Yazar: Zülfü Livaneli
Yayın Evi: Doğan Kitap
Basım Yılı: 1. Baskı 1996, Can Yayınları
                  8. Baskı  2012, Doğan Kitap
Sayfa Sayısı: 147

Yalın ve akıcı dili nedeniyle en sevdiğim yazarlardan biri olan Zülfü Livaneli'nin kaleminden çıkan Engereğin Gözü, 17. yüzyıl Osmanlı Döneminde geçiyor. Tarihi bir roman olmaktan çok, Z. Livaneli'nin de dediği gibi; tarihi, dekor olarak kullanarak insan psikolojisinin derinliklerine inen bir roman. Topkapı Sarayında yaşanan olaylar, Habeşi haremağasının gözünden anlatılıyor. 

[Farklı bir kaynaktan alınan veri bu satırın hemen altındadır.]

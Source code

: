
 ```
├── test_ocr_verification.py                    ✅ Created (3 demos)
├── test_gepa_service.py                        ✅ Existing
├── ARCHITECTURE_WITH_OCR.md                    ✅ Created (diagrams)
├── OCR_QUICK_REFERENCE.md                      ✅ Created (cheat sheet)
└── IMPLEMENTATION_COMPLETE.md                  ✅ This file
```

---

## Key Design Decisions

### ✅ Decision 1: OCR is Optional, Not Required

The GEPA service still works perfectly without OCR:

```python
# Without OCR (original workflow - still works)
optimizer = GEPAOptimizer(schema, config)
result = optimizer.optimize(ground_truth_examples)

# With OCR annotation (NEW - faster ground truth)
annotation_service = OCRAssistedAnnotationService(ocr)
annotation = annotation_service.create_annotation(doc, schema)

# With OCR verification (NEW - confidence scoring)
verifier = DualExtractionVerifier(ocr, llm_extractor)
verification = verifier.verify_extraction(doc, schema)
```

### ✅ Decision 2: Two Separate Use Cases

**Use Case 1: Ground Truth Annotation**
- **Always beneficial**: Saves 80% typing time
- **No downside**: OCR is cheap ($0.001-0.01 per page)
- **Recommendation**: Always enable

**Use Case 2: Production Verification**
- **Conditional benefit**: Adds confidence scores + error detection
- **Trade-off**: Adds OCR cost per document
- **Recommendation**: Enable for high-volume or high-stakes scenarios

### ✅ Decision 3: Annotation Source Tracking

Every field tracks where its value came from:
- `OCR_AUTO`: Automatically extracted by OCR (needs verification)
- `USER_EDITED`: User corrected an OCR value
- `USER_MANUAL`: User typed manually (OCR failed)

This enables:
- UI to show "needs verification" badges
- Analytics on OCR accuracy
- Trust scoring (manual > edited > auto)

Romanda geçen önemli karakterlere değinmek gerekirse;
Daha çocuk yaşta doğduğu topraklardan koparılan Habeşi Süleyman, hadım edilerek saraya getirilir ve burada haremağası olur. İktidarın görkemini görmüş ve her daim ona yakın durmaya çalışan bir adam tipi. Haremağasının roman boyunca kendini kimi zaman saray soyundan gelenlere denk görüp, kimi zaman da bir böcek kadar değersiz olarak algıladığını görüyoruz. 

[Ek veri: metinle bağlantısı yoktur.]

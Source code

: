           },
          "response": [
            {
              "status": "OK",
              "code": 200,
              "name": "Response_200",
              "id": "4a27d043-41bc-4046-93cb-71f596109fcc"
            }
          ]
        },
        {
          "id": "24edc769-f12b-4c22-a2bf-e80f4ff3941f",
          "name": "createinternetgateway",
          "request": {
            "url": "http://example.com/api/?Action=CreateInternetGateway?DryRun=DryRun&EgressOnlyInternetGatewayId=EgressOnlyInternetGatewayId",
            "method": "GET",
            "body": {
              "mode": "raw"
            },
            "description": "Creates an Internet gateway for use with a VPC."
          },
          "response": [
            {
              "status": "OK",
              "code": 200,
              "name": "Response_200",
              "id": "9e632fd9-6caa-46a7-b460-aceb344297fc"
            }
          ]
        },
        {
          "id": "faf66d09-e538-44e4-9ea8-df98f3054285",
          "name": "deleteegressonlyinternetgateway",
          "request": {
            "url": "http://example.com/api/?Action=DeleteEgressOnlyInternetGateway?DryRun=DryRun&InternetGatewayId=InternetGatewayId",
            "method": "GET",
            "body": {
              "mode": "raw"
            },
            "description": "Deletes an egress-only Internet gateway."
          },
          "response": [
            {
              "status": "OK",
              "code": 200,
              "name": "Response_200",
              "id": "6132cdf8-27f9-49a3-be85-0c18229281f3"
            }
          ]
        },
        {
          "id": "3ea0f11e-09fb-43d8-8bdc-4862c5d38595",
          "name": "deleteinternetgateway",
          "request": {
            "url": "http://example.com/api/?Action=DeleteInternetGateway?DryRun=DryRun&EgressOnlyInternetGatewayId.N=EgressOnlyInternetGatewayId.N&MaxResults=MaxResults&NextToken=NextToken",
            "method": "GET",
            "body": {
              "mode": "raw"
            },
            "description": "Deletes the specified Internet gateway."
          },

Valide Sultan'ın en büyük korkusu bir başka kadının dört kıtaya yayılan iktidarına ortak olmasıdır. Tahttaki oğlunun gönlünü bir sultana kaptırmasına engel olmak için küçük yaştan beri oğlunu kadınlardan uzak tutmuş, imparatorluktaki oğlanları onun koynuna sokarak, kadınlardan uzak duran bir mizaca sahip olmasına neden olmuştur. İktidar uğruna öz oğlunu sapık yapan, öteki oğlunu da tahttan indirip hapse attırarak feci sonunu hazırlayan, torununu öldürmek üzere tuzaklar hazırlayan bir kadındır. Oğlunun yerine geçen yedi yaşındaki torununun, annesinin etkisinde kalması üzerine yeni bir rekabetle kaşrılaşan Valide Sultan, helvacıbaşıya iki kavanoz zehir vererek torununu öldürmek ister. Fakat bu durum bir cariyenin ihbarıyla ortaya çıktıktan sonra yeniçeriler tarafından feci şekilde öldürülür. 

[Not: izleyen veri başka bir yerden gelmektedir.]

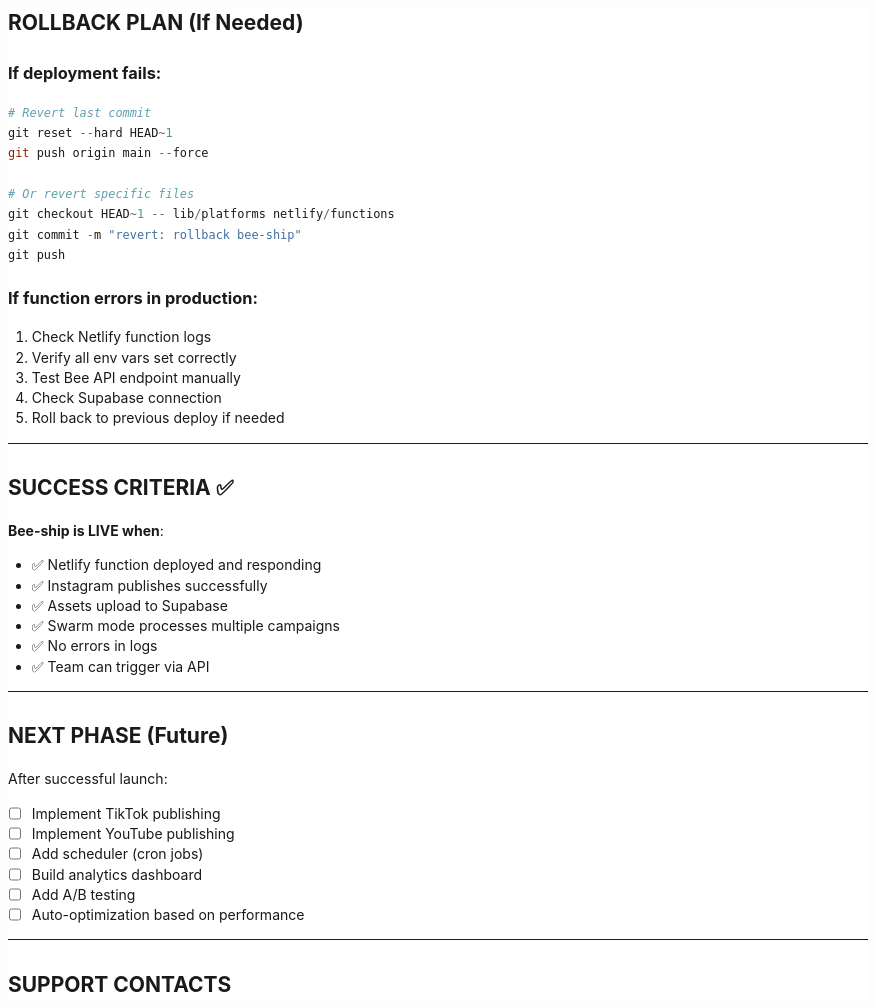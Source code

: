 
## ROLLBACK PLAN (If Needed)

### If deployment fails:
```powershell
# Revert last commit
git reset --hard HEAD~1
git push origin main --force

# Or revert specific files
git checkout HEAD~1 -- lib/platforms netlify/functions
git commit -m "revert: rollback bee-ship"
git push
```

### If function errors in production:
1. Check Netlify function logs
2. Verify all env vars set correctly
3. Test Bee API endpoint manually
4. Check Supabase connection
5. Roll back to previous deploy if needed

---

## SUCCESS CRITERIA ✅

**Bee-ship is LIVE when**:
- ✅ Netlify function deployed and responding
- ✅ Instagram publishes successfully
- ✅ Assets upload to Supabase
- ✅ Swarm mode processes multiple campaigns
- ✅ No errors in logs
- ✅ Team can trigger via API

---

## NEXT PHASE (Future)

After successful launch:
- [ ] Implement TikTok publishing
- [ ] Implement YouTube publishing
- [ ] Add scheduler (cron jobs)
- [ ] Build analytics dashboard
- [ ] Add A/B testing
- [ ] Auto-optimization based on performance

---

## SUPPORT CONTACTS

Tahta çıkan abisinin tüm kardeşlerinin katlini emir vermesiyle öldürülecekken, son anda Valide Sultan'ın devreye girmesiyle hayata tutunan Padişah, ömrünün ilk yarısını kafes arkasında celladını bekleyerek geçirmiştir. Abisinin ardından tahta çıkan padişahın ömrünün son bölümü de yine Valide Sultan'ın oyunlarıyla penceresi örülmüş, kilidne kurşun dökülmüş çinili odada ölümü bekleyerek son bulmuştur.


Arka Kapak:
Yıllardır Topkapı Sarayı'ndaki hücresinde kapalı tutulan Şehzade, hiç beklemediği bir anda tahta çıkarılır, böylece iktidarın tek sahibi olur. Haremağası Süleyman ise Habeşistan'dan koparılıp hadım edilerek saraya getirildiğinden beri onun en sadık kulu ve -iktidarsızlığına rağmen- Harem'in tek hakimidir. Valide Sultan'ın iktidar hesaplarıyla oğlunu yeniden hapsettirmesi, ilişkileri iyice içinden çıkılmaz bir hale sokacaktır. 
Engereğin Gözü, Haremağası ile Padişah arasındaki köle-efendi ilişkisi aracılığıyla, "bakışıyla her canlıyı kımıltısız hale getiren bir engereğin bile gözünü kamaştıran" iktidarın büyüleyiciliği üzerine alegorik bir roman. Bir yanıyla da bir "dil şöleni": Zülfü Livaneli, Evliya Çelebi'nin Naima'nın ve Türkçe'nin büyük dil ustalarının izini sürüyor.